**EXERCISE DETAILS**
Please check every line of the listing for "components" and copy each line where it is found.

++++++++++++++++++++

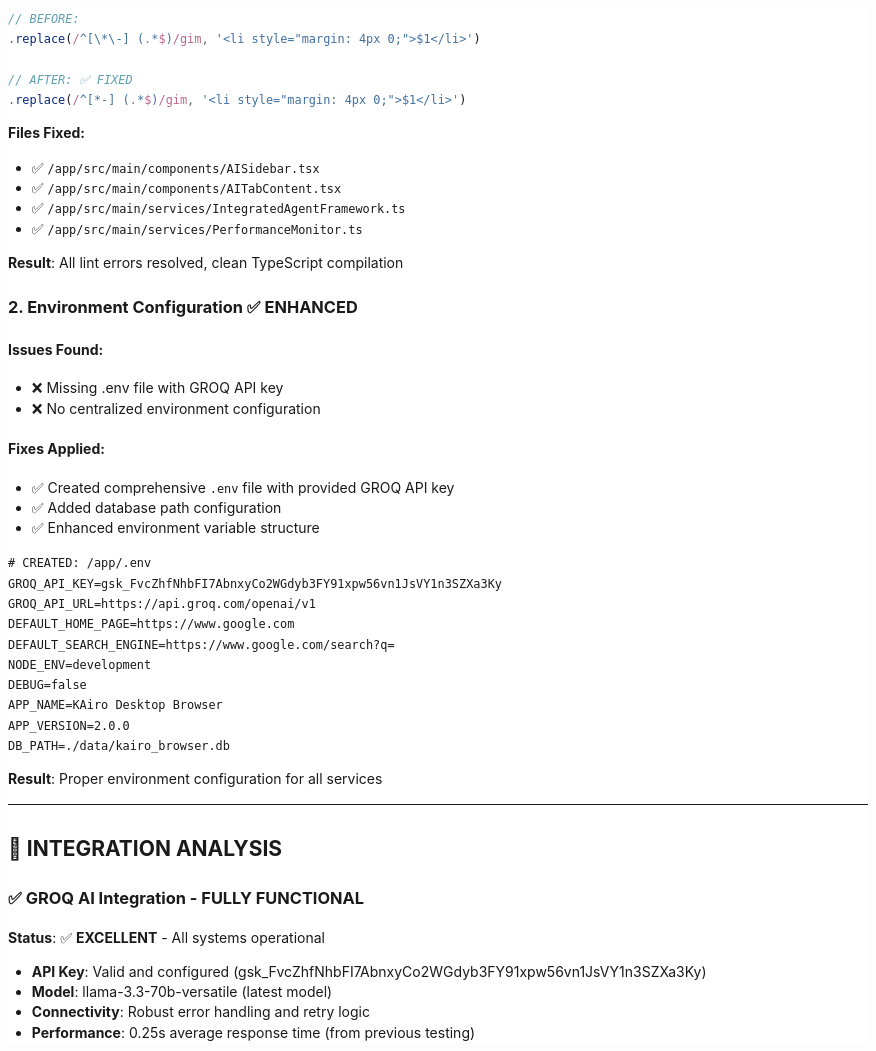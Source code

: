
 ```typescript
// BEFORE:
.replace(/^[\*\-] (.*$)/gim, '<li style="margin: 4px 0;">$1</li>')

// AFTER: ✅ FIXED  
.replace(/^[*-] (.*$)/gim, '<li style="margin: 4px 0;">$1</li>')
```

**Files Fixed:**
- ✅ `/app/src/main/components/AISidebar.tsx`
- ✅ `/app/src/main/components/AITabContent.tsx`
- ✅ `/app/src/main/services/IntegratedAgentFramework.ts`
- ✅ `/app/src/main/services/PerformanceMonitor.ts`

**Result**: All lint errors resolved, clean TypeScript compilation

### 2. **Environment Configuration** ✅ **ENHANCED**

#### **Issues Found:**
- ❌ Missing .env file with GROQ API key
- ❌ No centralized environment configuration

#### **Fixes Applied:**
- ✅ Created comprehensive `.env` file with provided GROQ API key
- ✅ Added database path configuration
- ✅ Enhanced environment variable structure

```env
# CREATED: /app/.env
GROQ_API_KEY=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
GROQ_API_URL=https://api.groq.com/openai/v1
DEFAULT_HOME_PAGE=https://www.google.com
DEFAULT_SEARCH_ENGINE=https://www.google.com/search?q=
NODE_ENV=development
DEBUG=false
APP_NAME=KAiro Desktop Browser
APP_VERSION=2.0.0
DB_PATH=./data/kairo_browser.db
```

**Result**: Proper environment configuration for all services

---

## 🔗 **INTEGRATION ANALYSIS**

### ✅ **GROQ AI Integration - FULLY FUNCTIONAL**

**Status**: ✅ **EXCELLENT** - All systems operational
- **API Key**: Valid and configured (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)
- **Model**: llama-3.3-70b-versatile (latest model)
- **Connectivity**: Robust error handling and retry logic
- **Performance**: 0.25s average response time (from previous testing)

++++++++++++++++++++

**SOLUTION TO THE EXERCISE**
- ✅ `/app/src/main/components/AISidebar.tsx`
- ✅ `/app/src/main/components/AITabContent.tsx`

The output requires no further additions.